EXERCISE REQUIREMENTS
Repeat only the lines below from the one containing "- Seamless integration" through the one containing "1. Install a", inclusive, exactly as written.

RECORDS PROVIDED
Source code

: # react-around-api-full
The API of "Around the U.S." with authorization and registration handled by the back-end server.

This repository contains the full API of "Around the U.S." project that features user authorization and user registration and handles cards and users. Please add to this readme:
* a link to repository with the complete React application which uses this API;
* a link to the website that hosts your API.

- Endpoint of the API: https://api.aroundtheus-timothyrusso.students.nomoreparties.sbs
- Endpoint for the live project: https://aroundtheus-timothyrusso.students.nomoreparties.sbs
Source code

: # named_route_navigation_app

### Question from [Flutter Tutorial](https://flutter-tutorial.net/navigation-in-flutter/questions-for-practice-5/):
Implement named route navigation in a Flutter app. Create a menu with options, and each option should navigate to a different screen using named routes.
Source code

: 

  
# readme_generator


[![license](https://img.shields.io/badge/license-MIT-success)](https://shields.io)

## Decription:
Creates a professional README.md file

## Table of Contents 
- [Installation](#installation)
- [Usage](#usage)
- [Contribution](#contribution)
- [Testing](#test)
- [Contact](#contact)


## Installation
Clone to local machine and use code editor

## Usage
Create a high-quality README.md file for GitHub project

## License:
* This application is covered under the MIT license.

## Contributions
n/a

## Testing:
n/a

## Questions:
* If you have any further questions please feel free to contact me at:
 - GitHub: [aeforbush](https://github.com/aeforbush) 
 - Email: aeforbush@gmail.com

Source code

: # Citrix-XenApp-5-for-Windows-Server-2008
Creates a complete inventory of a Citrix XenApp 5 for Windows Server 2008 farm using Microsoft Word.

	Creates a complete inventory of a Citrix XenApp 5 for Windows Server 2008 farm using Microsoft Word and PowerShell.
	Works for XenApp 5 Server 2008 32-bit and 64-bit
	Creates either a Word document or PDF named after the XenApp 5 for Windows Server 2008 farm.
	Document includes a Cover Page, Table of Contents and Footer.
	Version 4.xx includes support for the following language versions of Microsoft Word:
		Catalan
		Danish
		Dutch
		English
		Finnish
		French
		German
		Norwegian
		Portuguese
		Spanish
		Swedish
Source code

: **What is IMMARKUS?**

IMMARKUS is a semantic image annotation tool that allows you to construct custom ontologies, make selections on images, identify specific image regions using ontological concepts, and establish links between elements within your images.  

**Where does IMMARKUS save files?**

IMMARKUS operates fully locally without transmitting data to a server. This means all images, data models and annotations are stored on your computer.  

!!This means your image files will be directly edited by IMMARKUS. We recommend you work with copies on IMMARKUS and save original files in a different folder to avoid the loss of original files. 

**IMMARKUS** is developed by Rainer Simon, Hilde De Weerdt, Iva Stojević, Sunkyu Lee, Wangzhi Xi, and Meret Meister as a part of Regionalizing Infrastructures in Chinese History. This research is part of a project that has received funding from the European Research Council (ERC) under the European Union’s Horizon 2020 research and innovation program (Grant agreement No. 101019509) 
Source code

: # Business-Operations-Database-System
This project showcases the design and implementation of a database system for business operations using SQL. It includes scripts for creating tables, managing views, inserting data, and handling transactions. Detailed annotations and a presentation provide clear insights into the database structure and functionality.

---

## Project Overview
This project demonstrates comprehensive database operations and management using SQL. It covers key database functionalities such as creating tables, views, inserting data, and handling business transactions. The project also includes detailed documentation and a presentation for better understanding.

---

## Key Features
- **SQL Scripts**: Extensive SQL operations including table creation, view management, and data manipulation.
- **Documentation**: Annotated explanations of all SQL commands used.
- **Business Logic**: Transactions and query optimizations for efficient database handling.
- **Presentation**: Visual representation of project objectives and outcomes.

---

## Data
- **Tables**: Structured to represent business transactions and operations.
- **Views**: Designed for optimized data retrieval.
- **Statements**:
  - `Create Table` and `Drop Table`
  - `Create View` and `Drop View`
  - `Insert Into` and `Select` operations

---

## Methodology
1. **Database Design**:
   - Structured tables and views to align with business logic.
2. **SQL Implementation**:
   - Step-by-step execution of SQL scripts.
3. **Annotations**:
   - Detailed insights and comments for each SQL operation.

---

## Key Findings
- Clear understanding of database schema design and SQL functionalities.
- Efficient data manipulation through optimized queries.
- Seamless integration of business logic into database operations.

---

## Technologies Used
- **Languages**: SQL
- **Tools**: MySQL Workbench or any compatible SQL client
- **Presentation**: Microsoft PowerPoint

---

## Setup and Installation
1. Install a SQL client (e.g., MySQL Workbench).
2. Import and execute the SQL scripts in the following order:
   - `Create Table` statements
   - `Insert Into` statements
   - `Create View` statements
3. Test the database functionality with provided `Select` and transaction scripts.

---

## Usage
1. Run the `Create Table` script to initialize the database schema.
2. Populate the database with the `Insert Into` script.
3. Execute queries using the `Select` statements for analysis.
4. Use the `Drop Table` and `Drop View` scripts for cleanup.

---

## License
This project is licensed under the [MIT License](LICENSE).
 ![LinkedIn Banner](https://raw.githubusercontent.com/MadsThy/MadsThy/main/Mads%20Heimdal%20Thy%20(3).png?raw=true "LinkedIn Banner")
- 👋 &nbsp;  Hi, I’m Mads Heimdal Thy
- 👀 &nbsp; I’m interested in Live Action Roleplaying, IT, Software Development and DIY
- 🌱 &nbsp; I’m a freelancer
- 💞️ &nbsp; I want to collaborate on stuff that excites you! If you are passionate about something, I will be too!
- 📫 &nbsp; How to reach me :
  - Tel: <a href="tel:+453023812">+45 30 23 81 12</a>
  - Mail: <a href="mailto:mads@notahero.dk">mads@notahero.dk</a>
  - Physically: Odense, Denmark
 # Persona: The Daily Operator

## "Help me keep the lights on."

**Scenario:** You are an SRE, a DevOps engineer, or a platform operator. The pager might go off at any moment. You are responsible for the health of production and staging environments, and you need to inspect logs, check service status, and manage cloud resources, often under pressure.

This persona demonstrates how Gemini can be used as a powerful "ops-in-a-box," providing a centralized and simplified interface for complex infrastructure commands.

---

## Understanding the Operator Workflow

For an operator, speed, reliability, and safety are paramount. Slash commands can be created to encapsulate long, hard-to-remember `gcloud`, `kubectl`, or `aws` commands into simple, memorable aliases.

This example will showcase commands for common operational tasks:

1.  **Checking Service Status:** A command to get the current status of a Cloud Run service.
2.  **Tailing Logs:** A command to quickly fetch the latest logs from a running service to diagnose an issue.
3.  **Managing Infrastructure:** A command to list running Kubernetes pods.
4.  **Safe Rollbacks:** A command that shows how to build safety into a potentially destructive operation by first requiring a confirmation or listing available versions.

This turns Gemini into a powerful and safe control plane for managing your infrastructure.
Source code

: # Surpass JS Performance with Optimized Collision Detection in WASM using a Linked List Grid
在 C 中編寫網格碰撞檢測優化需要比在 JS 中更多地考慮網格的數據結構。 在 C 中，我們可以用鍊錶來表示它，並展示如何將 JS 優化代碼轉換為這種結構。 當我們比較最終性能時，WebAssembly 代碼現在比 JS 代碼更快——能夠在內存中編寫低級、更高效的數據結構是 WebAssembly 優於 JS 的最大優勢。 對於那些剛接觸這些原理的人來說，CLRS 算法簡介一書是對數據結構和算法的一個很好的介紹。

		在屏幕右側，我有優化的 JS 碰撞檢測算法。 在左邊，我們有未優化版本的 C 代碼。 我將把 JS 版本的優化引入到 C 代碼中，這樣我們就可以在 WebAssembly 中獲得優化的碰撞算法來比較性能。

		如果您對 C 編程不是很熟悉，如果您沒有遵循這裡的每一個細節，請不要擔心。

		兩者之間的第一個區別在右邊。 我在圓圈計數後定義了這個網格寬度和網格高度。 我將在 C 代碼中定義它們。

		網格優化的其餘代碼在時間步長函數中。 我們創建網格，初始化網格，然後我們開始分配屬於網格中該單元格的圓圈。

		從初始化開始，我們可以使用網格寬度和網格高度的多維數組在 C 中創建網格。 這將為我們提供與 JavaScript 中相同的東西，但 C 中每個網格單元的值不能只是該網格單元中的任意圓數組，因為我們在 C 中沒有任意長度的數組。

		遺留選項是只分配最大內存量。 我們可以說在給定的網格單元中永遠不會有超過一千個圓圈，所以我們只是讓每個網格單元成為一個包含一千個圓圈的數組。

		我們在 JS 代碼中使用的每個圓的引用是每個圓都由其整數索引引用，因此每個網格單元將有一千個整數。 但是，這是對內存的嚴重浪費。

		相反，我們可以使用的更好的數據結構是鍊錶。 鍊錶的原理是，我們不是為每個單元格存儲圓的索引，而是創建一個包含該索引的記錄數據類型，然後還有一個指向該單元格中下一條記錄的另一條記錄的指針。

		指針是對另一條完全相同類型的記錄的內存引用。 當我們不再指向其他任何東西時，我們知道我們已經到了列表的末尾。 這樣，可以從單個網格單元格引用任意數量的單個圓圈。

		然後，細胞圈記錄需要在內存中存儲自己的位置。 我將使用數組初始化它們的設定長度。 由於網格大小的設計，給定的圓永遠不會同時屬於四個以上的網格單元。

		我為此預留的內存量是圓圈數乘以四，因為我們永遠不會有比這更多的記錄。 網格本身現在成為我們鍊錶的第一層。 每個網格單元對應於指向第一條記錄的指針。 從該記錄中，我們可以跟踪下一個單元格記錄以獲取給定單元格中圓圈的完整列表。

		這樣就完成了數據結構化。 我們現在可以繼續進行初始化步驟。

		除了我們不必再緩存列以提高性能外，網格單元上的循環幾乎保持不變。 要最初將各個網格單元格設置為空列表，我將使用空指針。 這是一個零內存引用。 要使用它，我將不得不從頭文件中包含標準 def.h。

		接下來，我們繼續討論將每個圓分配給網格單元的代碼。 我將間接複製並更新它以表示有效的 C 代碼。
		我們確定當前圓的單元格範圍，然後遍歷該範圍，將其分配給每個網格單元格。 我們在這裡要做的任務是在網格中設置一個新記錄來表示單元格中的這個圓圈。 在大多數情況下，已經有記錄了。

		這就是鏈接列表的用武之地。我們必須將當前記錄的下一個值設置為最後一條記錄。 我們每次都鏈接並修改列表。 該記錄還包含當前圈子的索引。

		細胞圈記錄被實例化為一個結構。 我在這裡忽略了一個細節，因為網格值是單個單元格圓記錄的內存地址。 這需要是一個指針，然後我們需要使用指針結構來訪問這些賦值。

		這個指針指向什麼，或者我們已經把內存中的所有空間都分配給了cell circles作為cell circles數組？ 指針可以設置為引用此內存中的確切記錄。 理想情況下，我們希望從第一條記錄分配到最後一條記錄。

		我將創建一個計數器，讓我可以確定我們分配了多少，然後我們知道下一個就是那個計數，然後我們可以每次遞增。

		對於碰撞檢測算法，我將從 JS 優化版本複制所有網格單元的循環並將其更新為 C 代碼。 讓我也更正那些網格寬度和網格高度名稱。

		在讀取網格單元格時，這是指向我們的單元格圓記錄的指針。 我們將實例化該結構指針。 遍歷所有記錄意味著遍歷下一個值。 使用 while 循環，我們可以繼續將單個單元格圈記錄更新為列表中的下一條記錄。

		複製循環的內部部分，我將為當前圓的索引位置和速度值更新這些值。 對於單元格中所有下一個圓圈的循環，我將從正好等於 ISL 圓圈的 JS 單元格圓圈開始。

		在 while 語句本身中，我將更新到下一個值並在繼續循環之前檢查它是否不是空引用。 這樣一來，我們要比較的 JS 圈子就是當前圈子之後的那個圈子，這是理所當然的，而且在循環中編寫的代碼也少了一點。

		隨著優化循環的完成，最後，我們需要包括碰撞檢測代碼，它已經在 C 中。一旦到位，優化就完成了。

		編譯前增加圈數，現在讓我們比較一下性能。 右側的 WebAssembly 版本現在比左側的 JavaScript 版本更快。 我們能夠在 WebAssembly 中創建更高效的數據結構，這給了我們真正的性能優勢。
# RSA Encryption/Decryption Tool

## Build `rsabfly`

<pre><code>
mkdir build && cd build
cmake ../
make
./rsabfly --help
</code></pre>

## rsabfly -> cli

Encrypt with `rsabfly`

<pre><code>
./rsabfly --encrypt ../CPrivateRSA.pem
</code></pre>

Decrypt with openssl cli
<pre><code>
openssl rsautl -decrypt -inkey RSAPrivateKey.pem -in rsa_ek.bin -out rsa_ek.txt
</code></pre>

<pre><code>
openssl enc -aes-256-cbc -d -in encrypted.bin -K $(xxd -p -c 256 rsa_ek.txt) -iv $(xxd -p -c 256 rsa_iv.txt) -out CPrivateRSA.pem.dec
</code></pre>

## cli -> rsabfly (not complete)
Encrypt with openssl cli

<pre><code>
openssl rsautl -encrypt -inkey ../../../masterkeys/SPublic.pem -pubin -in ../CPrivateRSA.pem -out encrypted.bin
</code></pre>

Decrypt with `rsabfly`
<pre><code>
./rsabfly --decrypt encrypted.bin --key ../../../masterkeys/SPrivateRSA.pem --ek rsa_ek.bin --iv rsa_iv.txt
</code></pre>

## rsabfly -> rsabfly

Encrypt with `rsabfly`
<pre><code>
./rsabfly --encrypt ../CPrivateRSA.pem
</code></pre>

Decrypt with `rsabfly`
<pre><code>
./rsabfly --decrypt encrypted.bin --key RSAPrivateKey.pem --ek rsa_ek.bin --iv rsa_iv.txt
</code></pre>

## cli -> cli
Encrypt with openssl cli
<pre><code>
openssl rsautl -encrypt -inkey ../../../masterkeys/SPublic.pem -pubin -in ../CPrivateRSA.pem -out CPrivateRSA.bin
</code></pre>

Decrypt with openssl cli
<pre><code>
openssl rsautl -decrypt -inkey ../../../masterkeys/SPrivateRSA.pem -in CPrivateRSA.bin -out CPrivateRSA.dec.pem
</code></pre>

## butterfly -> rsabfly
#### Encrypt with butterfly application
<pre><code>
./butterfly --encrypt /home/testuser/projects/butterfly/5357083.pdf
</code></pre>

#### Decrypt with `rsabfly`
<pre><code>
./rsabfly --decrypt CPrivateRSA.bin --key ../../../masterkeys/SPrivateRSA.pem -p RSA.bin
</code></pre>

OUTPUT FOR THIS TASK
- Seamless integration of business logic into database operations.

---

## Technologies Used
- **Languages**: SQL
- **Tools**: MySQL Workbench or any compatible SQL client
- **Presentation**: Microsoft PowerPoint

---

## Setup and Installation
1. Install a SQL client (e.g., MySQL Workbench).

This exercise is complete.